◆ **Instructions to follow**
Your reply should be made up of every line in the records below that holds the string "this".

[Rendered images with source text]
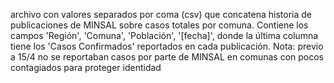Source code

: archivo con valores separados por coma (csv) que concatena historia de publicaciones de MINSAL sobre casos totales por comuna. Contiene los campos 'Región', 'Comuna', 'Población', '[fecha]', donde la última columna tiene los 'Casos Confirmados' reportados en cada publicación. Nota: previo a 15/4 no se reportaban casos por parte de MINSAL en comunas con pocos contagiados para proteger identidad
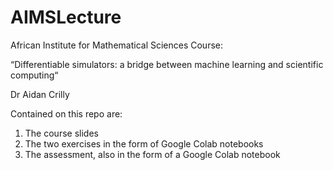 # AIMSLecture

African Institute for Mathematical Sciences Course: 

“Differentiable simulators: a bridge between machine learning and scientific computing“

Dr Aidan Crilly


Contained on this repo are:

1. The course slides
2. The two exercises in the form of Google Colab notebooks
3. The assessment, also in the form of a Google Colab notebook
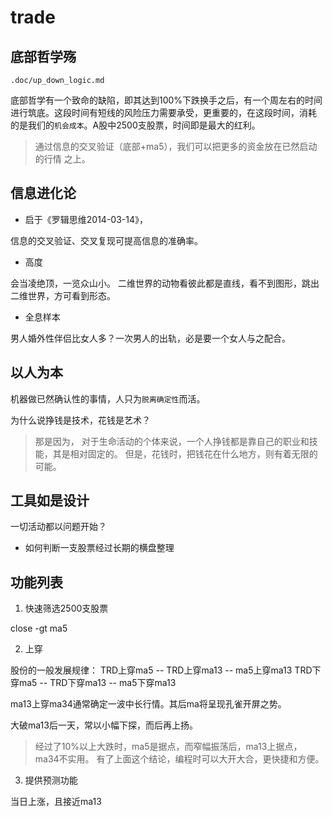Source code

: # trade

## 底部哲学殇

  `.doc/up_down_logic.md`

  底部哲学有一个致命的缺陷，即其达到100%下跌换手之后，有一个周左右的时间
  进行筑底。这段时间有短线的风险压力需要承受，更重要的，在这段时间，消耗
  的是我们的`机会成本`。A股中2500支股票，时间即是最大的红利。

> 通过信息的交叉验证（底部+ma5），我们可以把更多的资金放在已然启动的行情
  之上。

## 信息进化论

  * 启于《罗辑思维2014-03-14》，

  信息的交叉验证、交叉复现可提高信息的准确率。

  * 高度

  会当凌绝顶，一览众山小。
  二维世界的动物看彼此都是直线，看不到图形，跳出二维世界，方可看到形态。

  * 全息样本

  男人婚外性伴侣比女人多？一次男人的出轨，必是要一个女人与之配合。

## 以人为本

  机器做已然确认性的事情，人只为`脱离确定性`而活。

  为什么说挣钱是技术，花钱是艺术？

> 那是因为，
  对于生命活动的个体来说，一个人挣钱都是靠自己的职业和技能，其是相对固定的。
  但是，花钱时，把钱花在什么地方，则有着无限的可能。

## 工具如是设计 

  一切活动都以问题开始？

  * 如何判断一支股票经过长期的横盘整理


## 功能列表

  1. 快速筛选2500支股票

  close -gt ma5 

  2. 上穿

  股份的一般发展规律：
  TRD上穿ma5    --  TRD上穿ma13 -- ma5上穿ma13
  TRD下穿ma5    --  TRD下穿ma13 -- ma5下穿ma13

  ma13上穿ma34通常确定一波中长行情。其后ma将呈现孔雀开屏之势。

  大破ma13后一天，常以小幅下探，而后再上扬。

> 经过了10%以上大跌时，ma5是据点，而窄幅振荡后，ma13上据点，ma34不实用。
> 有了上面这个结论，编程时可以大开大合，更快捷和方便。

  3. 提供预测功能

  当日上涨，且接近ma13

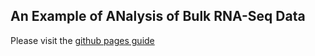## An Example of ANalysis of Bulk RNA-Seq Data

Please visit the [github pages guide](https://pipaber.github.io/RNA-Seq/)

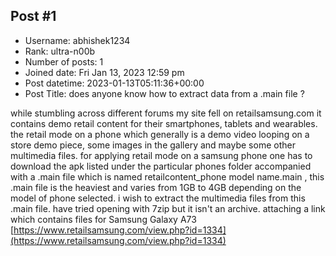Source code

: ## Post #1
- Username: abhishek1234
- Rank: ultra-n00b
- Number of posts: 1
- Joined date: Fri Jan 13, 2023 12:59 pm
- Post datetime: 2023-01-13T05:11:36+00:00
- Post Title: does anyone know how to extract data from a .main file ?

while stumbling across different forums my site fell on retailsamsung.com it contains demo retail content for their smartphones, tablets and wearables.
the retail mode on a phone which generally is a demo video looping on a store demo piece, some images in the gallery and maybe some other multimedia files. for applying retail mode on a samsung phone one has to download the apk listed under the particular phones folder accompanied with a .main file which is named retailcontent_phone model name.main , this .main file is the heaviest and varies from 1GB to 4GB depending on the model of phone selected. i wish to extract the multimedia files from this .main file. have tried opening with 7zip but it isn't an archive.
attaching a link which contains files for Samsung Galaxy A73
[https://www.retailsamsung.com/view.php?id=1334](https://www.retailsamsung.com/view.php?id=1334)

◆ **Exercise output**
Contained on this repo are:
the retail mode on a phone which generally is a demo video looping on a store demo piece, some images in the gallery and maybe some other multimedia files. for applying retail mode on a samsung phone one has to download the apk listed under the particular phones folder accompanied with a .main file which is named retailcontent_phone model name.main , this .main file is the heaviest and varies from 1GB to 4GB depending on the model of phone selected. i wish to extract the multimedia files from this .main file. have tried opening with 7zip but it isn't an archive.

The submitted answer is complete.